Traditional finance investors, seeking exposure to the enigmatic world of Bitcoin, may inadvertently fall prey to the anchoring bias. This inclination to wait for more favorable entry points is rooted in the conventional wisdom that assets rarely double in value within a single year. Moreover, the broader investment community is susceptible to the psychological phenomenon of loss aversion, where investors tend to prematurely exit winning trades while stubbornly holding onto losing positions for extended periods.

However, a deeper analysis of three pivotal indicators, namely Bitcoin's blockchain activity, miner flows, and the 200-day moving average, suggests that the cryptocurrency is far from reaching its zenith and may continue its upward trajectory in the unfolding year.

Firstly, let's dissect the Puell Multiple, a metric that gauges the U.S. dollar value of daily Bitcoin issuance relative to the 365-day moving average. This indicator provides insights into the profitability of miners, with elevated readings indicating potential bearish pressures. Presently, the Puell Multiple stands at a relatively modest 1.53, comfortably below the red zone above four. This dispels concerns of overvaluation, and projections hint at a potential retreat to the accumulation zone, especially following Bitcoin's fourth reward halving in March 2024, where the per-block issuance is set to decrease from 6.5 BTC to 3.25 BTC.

Moving to the MVRV Z-score, which delves into Bitcoin's market value-to-realized value ratio, the current score of 1.6 suggests that the cryptocurrency is far from overvalued. Historical benchmarks indicate that Z-scores above eight have historically signaled market tops, whereas negative values have been associated with discounted prices and bear market bottoms. The current optimism, reflected in the Z-score, aligns with the sentiments of numerous analysts and strengthens the case for a sustained rally into the coming year.

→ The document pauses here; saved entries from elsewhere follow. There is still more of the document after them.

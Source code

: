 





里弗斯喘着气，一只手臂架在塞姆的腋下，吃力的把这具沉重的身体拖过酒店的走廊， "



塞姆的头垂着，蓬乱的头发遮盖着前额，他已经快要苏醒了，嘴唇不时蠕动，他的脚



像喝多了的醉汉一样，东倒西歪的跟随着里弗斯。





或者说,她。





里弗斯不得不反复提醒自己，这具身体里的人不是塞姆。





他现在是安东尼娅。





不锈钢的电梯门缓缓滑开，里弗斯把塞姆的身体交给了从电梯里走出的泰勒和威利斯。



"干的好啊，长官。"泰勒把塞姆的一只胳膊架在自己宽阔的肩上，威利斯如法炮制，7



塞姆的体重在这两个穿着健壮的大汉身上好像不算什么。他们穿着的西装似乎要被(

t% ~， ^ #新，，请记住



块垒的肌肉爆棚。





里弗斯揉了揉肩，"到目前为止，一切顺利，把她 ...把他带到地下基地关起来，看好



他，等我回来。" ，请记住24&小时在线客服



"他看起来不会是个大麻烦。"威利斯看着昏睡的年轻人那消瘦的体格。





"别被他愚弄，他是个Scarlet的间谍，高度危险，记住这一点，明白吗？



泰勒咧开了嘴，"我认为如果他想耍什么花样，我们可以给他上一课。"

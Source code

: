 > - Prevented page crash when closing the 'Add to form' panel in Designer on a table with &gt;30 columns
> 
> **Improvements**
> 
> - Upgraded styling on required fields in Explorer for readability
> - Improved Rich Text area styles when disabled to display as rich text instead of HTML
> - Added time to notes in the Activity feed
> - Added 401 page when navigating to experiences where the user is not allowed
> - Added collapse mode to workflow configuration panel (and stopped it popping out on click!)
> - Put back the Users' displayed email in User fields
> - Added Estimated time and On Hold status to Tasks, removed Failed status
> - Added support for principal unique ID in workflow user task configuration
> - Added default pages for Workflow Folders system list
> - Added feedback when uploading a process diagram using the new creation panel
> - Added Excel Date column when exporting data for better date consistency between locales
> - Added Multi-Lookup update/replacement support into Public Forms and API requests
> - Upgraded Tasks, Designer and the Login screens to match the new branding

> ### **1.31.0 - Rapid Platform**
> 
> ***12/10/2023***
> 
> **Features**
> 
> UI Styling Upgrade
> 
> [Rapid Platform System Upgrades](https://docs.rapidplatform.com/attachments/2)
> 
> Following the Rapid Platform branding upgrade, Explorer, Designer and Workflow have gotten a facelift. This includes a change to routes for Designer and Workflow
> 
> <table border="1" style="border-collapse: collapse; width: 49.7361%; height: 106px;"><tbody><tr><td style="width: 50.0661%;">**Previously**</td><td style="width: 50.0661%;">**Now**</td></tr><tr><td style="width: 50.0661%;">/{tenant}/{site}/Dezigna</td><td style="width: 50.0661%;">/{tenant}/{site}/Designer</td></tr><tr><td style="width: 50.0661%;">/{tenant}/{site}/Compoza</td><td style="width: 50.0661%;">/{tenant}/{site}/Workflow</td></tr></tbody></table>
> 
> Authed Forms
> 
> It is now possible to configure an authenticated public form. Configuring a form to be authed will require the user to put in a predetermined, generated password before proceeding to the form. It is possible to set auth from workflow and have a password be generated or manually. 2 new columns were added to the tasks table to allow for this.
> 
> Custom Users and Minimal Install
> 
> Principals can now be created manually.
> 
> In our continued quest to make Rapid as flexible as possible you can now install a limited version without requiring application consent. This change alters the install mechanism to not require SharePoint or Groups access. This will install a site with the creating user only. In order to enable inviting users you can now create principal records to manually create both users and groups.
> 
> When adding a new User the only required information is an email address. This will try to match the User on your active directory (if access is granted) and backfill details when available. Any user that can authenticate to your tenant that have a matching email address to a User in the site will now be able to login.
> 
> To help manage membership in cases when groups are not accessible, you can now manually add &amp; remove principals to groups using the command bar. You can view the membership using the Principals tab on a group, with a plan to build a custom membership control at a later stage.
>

The Mayer Multiple, conceived by Bitcoin investor and podcast host Trace Mayer, offers another lens through which to view Bitcoin's current state. By measuring the difference between Bitcoin's market price and the 200-day simple moving average (SMA), this indicator helps identify overbought and oversold conditions. With a current reading of 1.404, Bitcoin's price at $42,937 is 1.4 times its 200-day SMA at $30,563. This suggests ample room for further upward movement before entering overbought territory, as the 200-day SMA remains a key gauge of long-term trends.

In conclusion, the synthesis of these three indicators paints a robust picture of Bitcoin's resilience and potential for sustained momentum. The Puell Multiple's nuanced stance, the MVRV Z-score's optimism, and the Mayer Multiple's measured reading collectively suggest that Bitcoin's bull run is not a fleeting surge but a calculated ascent with the potential to extend well into the cryptoverse's future. Investors, take heed— the steam in Bitcoin's bull run seems far from dissipating, and the cryptocurrency may continue to rewrite the rules of the financial game.